Tannenbaum is instructive and highly analogous to the case at bar. In Tannenbaum, an entity named “Total Orthopaedic, Inc.” treated the Insured and submitted bills to the insurer. Id. Suit, however, was filed in the name of “Tannenbaum Chiropractic Institute, Inc.” Id. Although Robert Tannenbaum, D.C. was the director of both entities, the Court found them to be separate and distinct companies as their articles of incorporation indicate. Id. The 13th Circuit Court sitting in its appellate capacity found the trial court’s decision to deny leave to amend to be proper based on Florida case law, and ultimately upheld a motion for summary judgment in favor of the defendant for lack of standing. Id. Recently, at least two other county courts have cited and followed Tannenbaum’s holding. See Ochoa v. USAA Casualty Insurance Company, 22 Fla. L. Weekly Supp. 1071b (Fla. 7th Jud. Cir. Cty. Ct., Judge Fields, November 2014) (holding that a Plaintiff cannot amend its Complaint to name an “entirely new party” other than that named in the caption); Putnam Family Care, Inc. d/b/a St. Johns Urgent Care v. USAA Casualty Insurance Company & Avis Rent A Car System, LLC, 20 Fla. L. Weekly Supp. 692a (Fla. 7th Jud. Cir. Cty. Ct., Judge Morris, April 2013) (concluding that case law is clear and well established that a new party cannot be substituted for an existing named party).
In the case at bar, the evidence presented irrefutably reflects that “K & E Equipment, LLC” and “Edens & Kaplan, P.L.” are two separate legal entities. As noted above, they have different tax ID numbers, business addresses, and effective dates. This Court finds that the facts of this case show that Plaintiff is not trying to correct a misnomer or the identification of the named Plaintiff.
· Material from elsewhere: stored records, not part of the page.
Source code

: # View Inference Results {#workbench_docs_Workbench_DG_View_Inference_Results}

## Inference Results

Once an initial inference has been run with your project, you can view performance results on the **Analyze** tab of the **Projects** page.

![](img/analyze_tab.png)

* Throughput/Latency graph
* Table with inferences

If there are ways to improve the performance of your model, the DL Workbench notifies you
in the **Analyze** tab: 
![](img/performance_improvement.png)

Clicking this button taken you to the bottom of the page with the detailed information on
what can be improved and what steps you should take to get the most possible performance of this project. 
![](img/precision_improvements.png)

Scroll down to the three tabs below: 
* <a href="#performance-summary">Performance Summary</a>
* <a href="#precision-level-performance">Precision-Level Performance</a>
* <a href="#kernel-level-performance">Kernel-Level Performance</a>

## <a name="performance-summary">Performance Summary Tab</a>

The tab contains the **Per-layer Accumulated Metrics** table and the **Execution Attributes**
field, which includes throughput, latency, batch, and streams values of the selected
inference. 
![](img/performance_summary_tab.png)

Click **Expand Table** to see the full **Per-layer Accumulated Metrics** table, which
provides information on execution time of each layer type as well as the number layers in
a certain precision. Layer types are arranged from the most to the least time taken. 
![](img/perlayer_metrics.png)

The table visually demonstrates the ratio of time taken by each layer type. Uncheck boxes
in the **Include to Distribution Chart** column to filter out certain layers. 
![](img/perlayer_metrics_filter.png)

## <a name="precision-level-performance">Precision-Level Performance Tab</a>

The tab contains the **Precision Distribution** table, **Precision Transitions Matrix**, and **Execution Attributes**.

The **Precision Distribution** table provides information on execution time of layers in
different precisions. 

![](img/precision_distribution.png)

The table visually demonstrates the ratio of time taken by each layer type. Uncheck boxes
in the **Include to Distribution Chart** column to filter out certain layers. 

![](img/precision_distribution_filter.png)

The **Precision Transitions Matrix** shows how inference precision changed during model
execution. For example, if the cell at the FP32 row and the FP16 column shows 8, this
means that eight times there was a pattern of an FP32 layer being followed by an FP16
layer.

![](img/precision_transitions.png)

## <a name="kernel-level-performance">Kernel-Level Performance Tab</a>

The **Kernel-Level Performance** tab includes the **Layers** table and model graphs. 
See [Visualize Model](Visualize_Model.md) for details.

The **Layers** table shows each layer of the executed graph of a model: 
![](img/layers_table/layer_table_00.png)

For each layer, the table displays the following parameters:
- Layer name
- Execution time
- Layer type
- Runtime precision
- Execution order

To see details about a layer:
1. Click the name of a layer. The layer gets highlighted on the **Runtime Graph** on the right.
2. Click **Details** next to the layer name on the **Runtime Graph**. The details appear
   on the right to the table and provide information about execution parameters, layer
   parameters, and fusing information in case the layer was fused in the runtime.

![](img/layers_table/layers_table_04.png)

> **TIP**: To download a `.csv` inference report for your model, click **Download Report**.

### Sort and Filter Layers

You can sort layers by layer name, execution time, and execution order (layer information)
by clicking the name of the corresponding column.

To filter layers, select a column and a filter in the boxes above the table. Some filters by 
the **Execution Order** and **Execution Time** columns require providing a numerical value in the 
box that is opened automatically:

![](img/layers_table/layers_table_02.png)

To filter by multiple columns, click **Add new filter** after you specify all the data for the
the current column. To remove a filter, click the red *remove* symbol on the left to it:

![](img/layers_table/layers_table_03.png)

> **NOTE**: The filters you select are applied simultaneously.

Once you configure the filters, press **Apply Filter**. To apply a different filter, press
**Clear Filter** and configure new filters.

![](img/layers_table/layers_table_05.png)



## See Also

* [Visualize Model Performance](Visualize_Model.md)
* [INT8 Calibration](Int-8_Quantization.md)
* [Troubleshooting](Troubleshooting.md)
Instead, counsel for Plaintiff is attempting to amend the Complaint to substitute one entity for another. This case, however, does not present a situation where death, incompetency, or a transfer of interest allows for such a substitution. See Fla. R. Civ. P. 1.260. Despite Florida’s liberal amendment standard, a substitution such as the one contemplated in this case is not authorized by the Florida Rules of Civil Procedure or the case law presented. See, e.g., One Call Property Services, Inc. (a/a/o Sally Hubbard) v. USAA Casualty Insurance Company, 20 Fla. L. Weekly Supp. 829b (Fla. 19th Jud. Cir. Cty. Ct. 2013).
Based on the foregoing, it is hereby ORDERED AND ADJUDGED that Plaintiff’s “Motion for Leave to Amend Complaint to Change Plaintiff Name and Motion for Protective Order” is hereby DENIED.